» **Data to examine**:

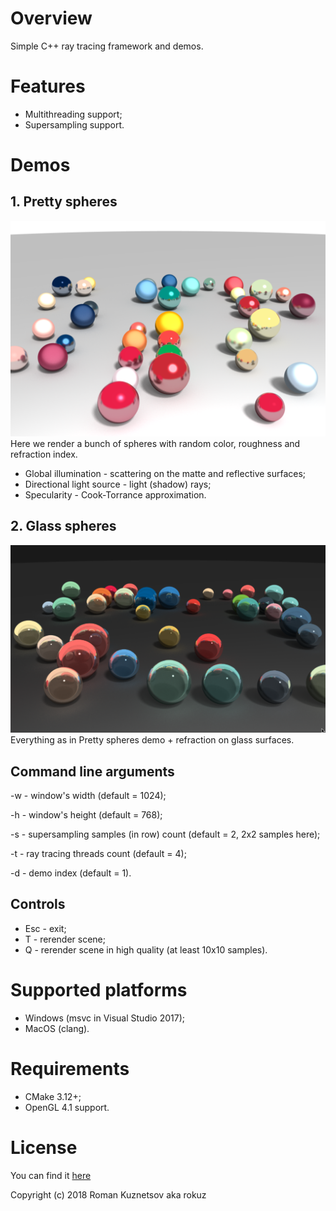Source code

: # Overview
Simple C++ ray tracing framework and demos.

# Features
* Multithreading support;
* Supersampling support.

# Demos
## 1. Pretty spheres
![Pretty spheres Demo](screenshots/pretty_spheres.png?raw=true "Pretty spheres Demo")
Here we render a bunch of spheres with random color, roughness and refraction index.
* Global illumination - scattering on the matte and reflective surfaces;
* Directional light source - light (shadow) rays;
* Specularity - Cook-Torrance approximation.
## 2. Glass spheres
![Glass spheres Demo](screenshots/glass_spheres.png?raw=true "Glass spheres Demo")
Everything as in Pretty spheres demo + refraction on glass surfaces.

## Command line arguments
-w - window's width (default = 1024);

-h - window's height (default = 768);

-s - supersampling samples (in row) count (default = 2, 2x2 samples here);

-t - ray tracing threads count (default = 4);

-d - demo index (default = 1).
## Controls
* Esc - exit;
* T - rerender scene;
* Q - rerender scene in high quality (at least 10x10 samples).

# Supported platforms
* Windows (msvc in Visual Studio 2017);
* MacOS (clang).

# Requirements
* CMake 3.12+;
* OpenGL 4.1 support.

# License
You can find it [here](LICENSE)

Copyright (c) 2018 Roman Kuznetsov aka rokuz
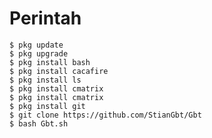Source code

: # Perintah
    $ pkg update
    $ pkg upgrade
    $ pkg install bash
    $ pkg install cacafire
    $ pkg install ls
    $ pkg install cmatrix
    $ pkg install cmatrix
    $ pkg install git
    $ git clone https://github.com/StianGbt/Gbt
    $ bash Gbt.sh
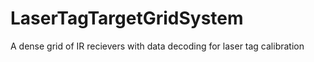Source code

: # LaserTagTargetGridSystem
 A dense grid of IR recievers with data decoding for laser tag calibration
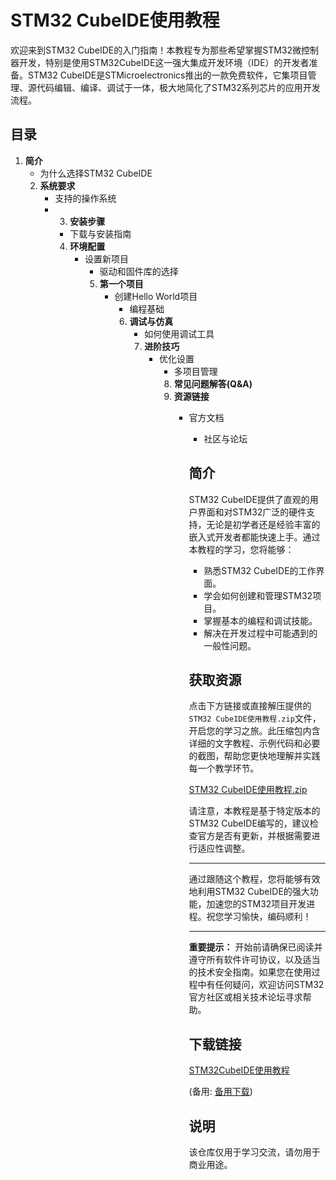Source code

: # STM32 CubeIDE使用教程

欢迎来到STM32 CubeIDE的入门指南！本教程专为那些希望掌握STM32微控制器开发，特别是使用STM32CubeIDE这一强大集成开发环境（IDE）的开发者准备。STM32 CubeIDE是STMicroelectronics推出的一款免费软件，它集项目管理、源代码编辑、编译、调试于一体，极大地简化了STM32系列芯片的应用开发流程。

## 目录

1. **简介**
   - 为什么选择STM32 CubeIDE
   2. **系统要求**
      - 支持的操作系统
      - 3. **安装步骤**
         - 下载与安装指南
         4. **环境配置**
            - 设置新项目
               - 驱动和固件库的选择
               5. **第一个项目**
                  - 创建Hello World项目
                     - 编程基础
                     6. **调试与仿真**
                        - 如何使用调试工具
                        7. **进阶技巧**
                           - 优化设置
                              - 多项目管理
                              8. **常见问题解答(Q&A)**
                              9. **资源链接**
                                 - 官方文档
                                    - 社区与论坛

                                    ## 简介

                                    STM32 CubeIDE提供了直观的用户界面和对STM32广泛的硬件支持，无论是初学者还是经验丰富的嵌入式开发者都能快速上手。通过本教程的学习，您将能够：

                                    - 熟悉STM32 CubeIDE的工作界面。
                                    - 学会如何创建和管理STM32项目。
                                    - 掌握基本的编程和调试技能。
                                    - 解决在开发过程中可能遇到的一般性问题。

                                    ## 获取资源

                                    点击下方链接或直接解压提供的`STM32 CubeIDE使用教程.zip`文件，开启您的学习之旅。此压缩包内含详细的文字教程、示例代码和必要的截图，帮助您更快地理解并实践每一个教学环节。

                                    [STM32 CubeIDE使用教程.zip](./STM32%20CubeIDE使用教程.zip)

                                    请注意，本教程是基于特定版本的STM32 CubeIDE编写的，建议检查官方是否有更新，并根据需要进行适应性调整。

                                    ---

                                    通过跟随这个教程，您将能够有效地利用STM32 CubeIDE的强大功能，加速您的STM32项目开发进程。祝您学习愉快，编码顺利！

                                    ---

                                    **重要提示：** 开始前请确保已阅读并遵守所有软件许可协议，以及适当的技术安全指南。如果您在使用过程中有任何疑问，欢迎访问STM32官方社区或相关技术论坛寻求帮助。

                                    ## 下载链接
                                    [STM32CubeIDE使用教程](https://pan.quark.cn/s/7d6f2ee07cb1) 

                                    (备用: [备用下载](https://pan.baidu.com/s/19q5Mtk8UXYRfcG5TZ3_tOQ?pwd=1234))

                                    ## 说明

                                    该仓库仅用于学习交流，请勿用于商业用途。
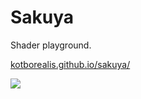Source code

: # Sakuya

Shader playground.

[kotborealis.github.io/sakuya/](//kotborealis.github.io/sakuya/)

![](https://i.imgur.com/wnmtmZT.png)
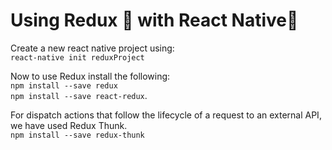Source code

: # Using Redux 📝 with React Native📱
Create a new react native project using:<br>
`react-native init reduxProject`

Now to use Redux install the following: <br>
`npm install --save redux` <br>
`npm install --save react-redux`.

For dispatch actions that follow the lifecycle of a request to an external API, we have used Redux Thunk. <br>
`npm install --save redux-thunk`
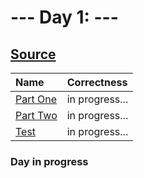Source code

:# --- Day 1: ---

## [Source](http://adventofcode.com/2024/day/1)

| Name                                                                                      | Correctness    |
| :---------------------------------------------------------------------------------------- | :------------- |
| [Part One](https://github.com/ssynowiec/AdventOfCode/blob/main/2024/Day%2001/part-one.ts) | in progress... |
| [Part Two](https://github.com/ssynowiec/AdventOfCode/blob/main/2024/Day%2001/part-two.ts) | in progress... |
| [Test](https://github.com/ssynowiec/AdventOfCode/blob/main/2024/Day%2001/index.test.ts)   | in progress... |

### Day in progress
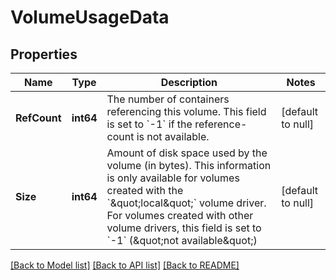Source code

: # VolumeUsageData

## Properties
Name | Type | Description | Notes
------------ | ------------- | ------------- | -------------
**RefCount** | **int64** | The number of containers referencing this volume. This field is set to &#x60;-1&#x60; if the reference-count is not available. | [default to null]
**Size** | **int64** | Amount of disk space used by the volume (in bytes). This information is only available for volumes created with the &#x60;\&quot;local\&quot;&#x60; volume driver. For volumes created with other volume drivers, this field is set to &#x60;-1&#x60; (\&quot;not available\&quot;) | [default to null]

[[Back to Model list]](../README.md#documentation-for-models) [[Back to API list]](../README.md#documentation-for-api-endpoints) [[Back to README]](../README.md)


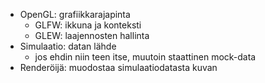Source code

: - OpenGL: grafiikkarajapinta
    - GLFW: ikkuna ja konteksti
    - GLEW: laajennosten hallinta
- Simulaatio: datan lähde
    - jos ehdin niin teen itse, muutoin staattinen mock-data
- Renderöijä: muodostaa simulaatiodatasta kuvan

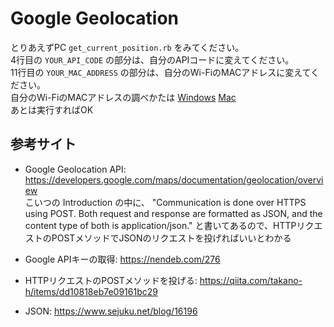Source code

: # Google Geolocation

とりあえずPC `get_current_position.rb` をみてください。  
4行目の `YOUR_API_CODE` の部分は、自分のAPIコードに変えてください。  
11行目の `YOUR_MAC_ADDRESS` の部分は、自分のWi-FiのMACアドレスに変えてください。  
自分のWi-FiのMACアドレスの調べかたは [Windows](https://cs.zaq.ne.jp/JSS_KnowledgeDetail?an=000002673) [Mac](https://moshbox.jp/?p=25912)  
あとは実行すればOK

## 参考サイト
- Google Geolocation API: https://developers.google.com/maps/documentation/geolocation/overview  
    こいつの Introduction の中に、 "Communication is done over HTTPS using POST. Both request and response are formatted as JSON, and the content type of both is application/json." と書いてあるので、HTTPリクエストのPOSTメソッドでJSONのリクエストを投げればいいとわかる

- Google APIキーの取得: https://nendeb.com/276

- HTTPリクエストのPOSTメソッドを投げる: https://qiita.com/takano-h/items/dd10818eb7e09161bc29

- JSON: https://www.sejuku.net/blog/16196
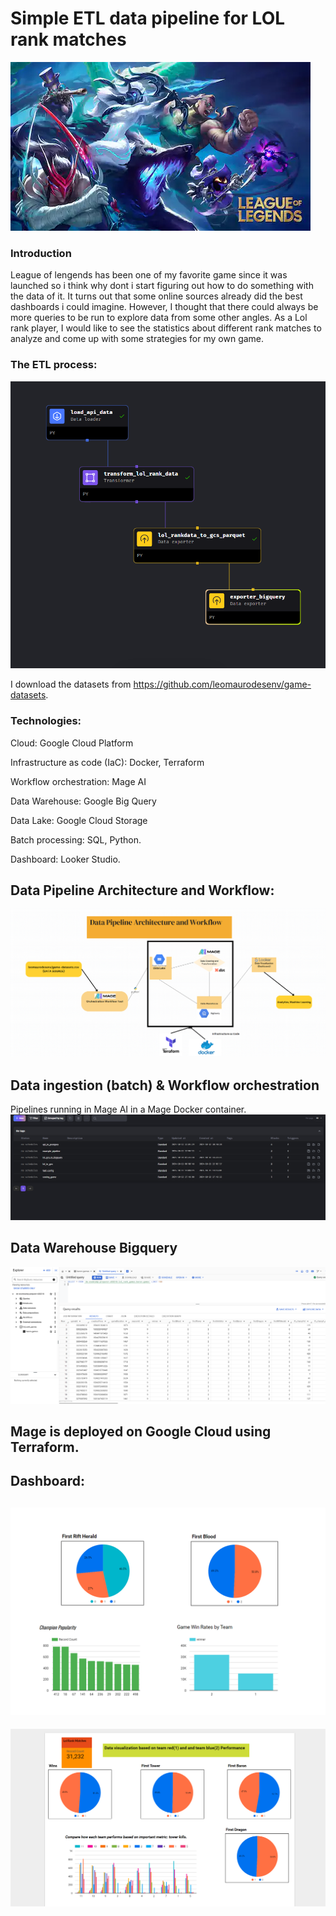 # Simple ETL data pipeline for LOL rank matches

![alt text](screenshots_from_local/EGS_LeagueofLegends_RiotGames_S1_2560x1440-80471666c140f790f28dff68d72c384b.webp)

### Introduction
League of lengends has been one of my favorite game since it was launched so i think why dont i start figuring out how to do something with the data of it. It turns out that some online sources already did the best dashboards i could imagine. However, I thought that there could always be more queries to be run to explore data from some other angles. As a Lol rank player, I would like to see the statistics about different rank matches to analyze and come up with some strategies for my own game.

### The ETL process:
![alt text](screenshots_from_local/ETL.png)

I download the datasets from https://github.com/leomaurodesenv/game-datasets.
### Technologies:
Cloud: Google Cloud Platform

Infrastructure as code (IaC): Docker, Terraform

Workflow orchestration: Mage AI

Data Warehouse: Google Big Query

Data Lake: Google Cloud Storage

Batch processing: SQL, Python.

Dashboard: Looker Studio.

## Data Pipeline Architecture and Workflow:
![alt text](screenshots_from_local/DE_pipeline_Architecture.png)


## Data ingestion (batch) & Workflow orchestration

Pipelines running in Mage AI in a Mage Docker container.
![alt text](<screenshots_from_local/Screenshot 2024-10-15 142835.png>)

## Data Warehouse Bigquery

![alt text](<screenshots_from_local/data_warehouse.png>)


## Mage is deployed on Google Cloud using Terraform.
 
## Dashboard:
![alt text](screenshots_from_local/LOL-rank_analysis.png)
---------------------------------------------------------
![alt text](screenshots_from_local/Lol-rank-games_analysis.png)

» **Work request**: Transcribe exactly and only the lines from the top of the records through the line containing "7. **进阶技巧**", inclusive, and do not copy the pictures.

» **Result of the exercise**:
Source code

: # Overview
Simple C++ ray tracing framework and demos.

# Features
* Multithreading support;
* Supersampling support.

# Demos
## 1. Pretty spheres
![Pretty spheres Demo](screenshots/pretty_spheres.png?raw=true "Pretty spheres Demo")
Here we render a bunch of spheres with random color, roughness and refraction index.
* Global illumination - scattering on the matte and reflective surfaces;
* Directional light source - light (shadow) rays;
* Specularity - Cook-Torrance approximation.
## 2. Glass spheres
![Glass spheres Demo](screenshots/glass_spheres.png?raw=true "Glass spheres Demo")
Everything as in Pretty spheres demo + refraction on glass surfaces.

## Command line arguments
-w - window's width (default = 1024);

-h - window's height (default = 768);

-s - supersampling samples (in row) count (default = 2, 2x2 samples here);

-t - ray tracing threads count (default = 4);

-d - demo index (default = 1).
## Controls
* Esc - exit;
* T - rerender scene;
* Q - rerender scene in high quality (at least 10x10 samples).

# Supported platforms
* Windows (msvc in Visual Studio 2017);
* MacOS (clang).

# Requirements
* CMake 3.12+;
* OpenGL 4.1 support.

# License
You can find it [here](LICENSE)

Copyright (c) 2018 Roman Kuznetsov aka rokuz
Source code

: # Perintah
    $ pkg update
    $ pkg upgrade
    $ pkg install bash
    $ pkg install cacafire
    $ pkg install ls
    $ pkg install cmatrix
    $ pkg install cmatrix
    $ pkg install git
    $ git clone https://github.com/StianGbt/Gbt
    $ bash Gbt.sh
Source code

: # LaserTagTargetGridSystem
 A dense grid of IR recievers with data decoding for laser tag calibration
Source code

: # STM32 CubeIDE使用教程

欢迎来到STM32 CubeIDE的入门指南！本教程专为那些希望掌握STM32微控制器开发，特别是使用STM32CubeIDE这一强大集成开发环境（IDE）的开发者准备。STM32 CubeIDE是STMicroelectronics推出的一款免费软件，它集项目管理、源代码编辑、编译、调试于一体，极大地简化了STM32系列芯片的应用开发流程。

## 目录

1. **简介**
   - 为什么选择STM32 CubeIDE
   2. **系统要求**
      - 支持的操作系统
      - 3. **安装步骤**
         - 下载与安装指南
         4. **环境配置**
            - 设置新项目
               - 驱动和固件库的选择
               5. **第一个项目**
                  - 创建Hello World项目
                     - 编程基础
                     6. **调试与仿真**
                        - 如何使用调试工具
                        7. **进阶技巧**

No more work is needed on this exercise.